(Source texts of formatted documents)
-- Opening Marker --
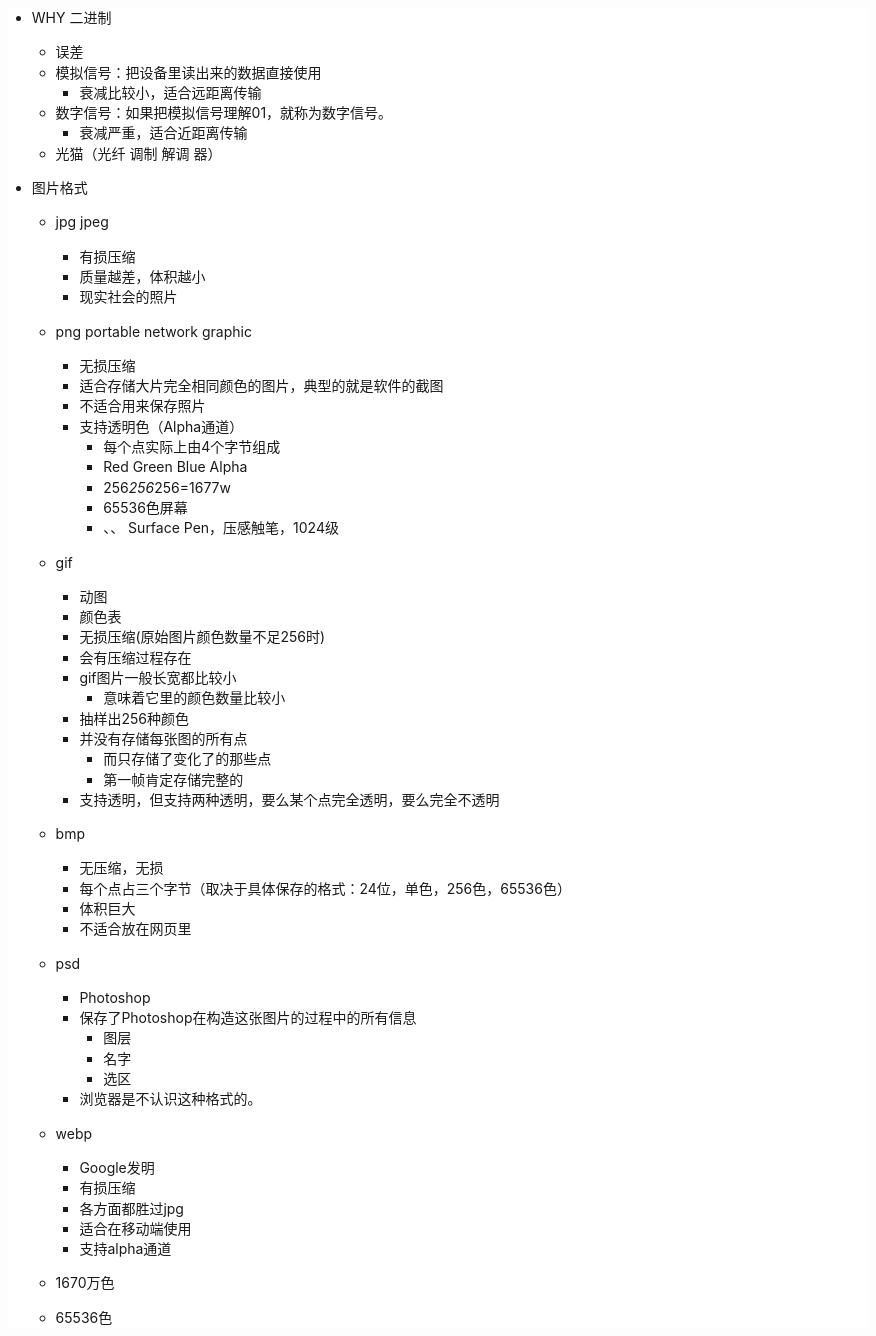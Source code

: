 
* WHY 二进制
  * 误差
  * 模拟信号：把设备里读出来的数据直接使用
    * 衰减比较小，适合远距离传输
  * 数字信号：如果把模拟信号理解01，就称为数字信号。
    * 衰减严重，适合近距离传输
  * 光猫（光纤 调制 解调 器）




* 图片格式
  * jpg jpeg
    * 有损压缩
    * 质量越差，体积越小
    * 现实社会的照片
  * png portable network graphic
    * 无损压缩
    * 适合存储大片完全相同颜色的图片，典型的就是软件的截图
    * 不适合用来保存照片
    * 支持透明色（Alpha通道）
      * 每个点实际上由4个字节组成
      * Red Green Blue Alpha
      * 256*256*256=1677w
      * 65536色屏幕
      * 、、 Surface Pen，压感触笔，1024级
  * gif
    * 动图
    * 颜色表
    * 无损压缩(原始图片颜色数量不足256时)
    * 会有压缩过程存在
    * gif图片一般长宽都比较小
      * 意味着它里的颜色数量比较小
    * 抽样出256种颜色
    * 并没有存储每张图的所有点
      * 而只存储了变化了的那些点
      * 第一帧肯定存储完整的
    * 支持透明，但支持两种透明，要么某个点完全透明，要么完全不透明
  * bmp
    * 无压缩，无损
    * 每个点占三个字节（取决于具体保存的格式：24位，单色，256色，65536色）
    * 体积巨大
    * 不适合放在网页里
  * psd
    * Photoshop
    * 保存了Photoshop在构造这张图片的过程中的所有信息
      * 图层
      * 名字
      * 选区
    * 浏览器是不认识这种格式的。
  * webp
    * Google发明
    * 有损压缩
    * 各方面都胜过jpg
    * 适合在移动端使用
    * 支持alpha通道

  * 1670万色
  * 65536色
-- Closing Marker --
◆ **Problem statement**: Each entry should be transcribed exactly as given, with pictures omitted.

◆ **Response below**:
Source code

: 
* WHY 二进制
  * 误差
  * 模拟信号：把设备里读出来的数据直接使用
    * 衰减比较小，适合远距离传输
  * 数字信号：如果把模拟信号理解01，就称为数字信号。
    * 衰减严重，适合近距离传输
  * 光猫（光纤 调制 解调 器）




* 图片格式
  * jpg jpeg
    * 有损压缩
    * 质量越差，体积越小
    * 现实社会的照片
  * png portable network graphic
    * 无损压缩
    * 适合存储大片完全相同颜色的图片，典型的就是软件的截图
    * 不适合用来保存照片
    * 支持透明色（Alpha通道）
      * 每个点实际上由4个字节组成
      * Red Green Blue Alpha
      * 256*256*256=1677w
      * 65536色屏幕
      * 、、 Surface Pen，压感触笔，1024级
  * gif
    * 动图
    * 颜色表
    * 无损压缩(原始图片颜色数量不足256时)
    * 会有压缩过程存在
    * gif图片一般长宽都比较小
      * 意味着它里的颜色数量比较小
    * 抽样出256种颜色
    * 并没有存储每张图的所有点
      * 而只存储了变化了的那些点
      * 第一帧肯定存储完整的
    * 支持透明，但支持两种透明，要么某个点完全透明，要么完全不透明
  * bmp
    * 无压缩，无损
    * 每个点占三个字节（取决于具体保存的格式：24位，单色，256色，65536色）
    * 体积巨大
    * 不适合放在网页里
  * psd
    * Photoshop
    * 保存了Photoshop在构造这张图片的过程中的所有信息
      * 图层
      * 名字
      * 选区
    * 浏览器是不认识这种格式的。
  * webp
    * Google发明
    * 有损压缩
    * 各方面都胜过jpg
    * 适合在移动端使用
    * 支持alpha通道

  * 1670万色
  * 65536色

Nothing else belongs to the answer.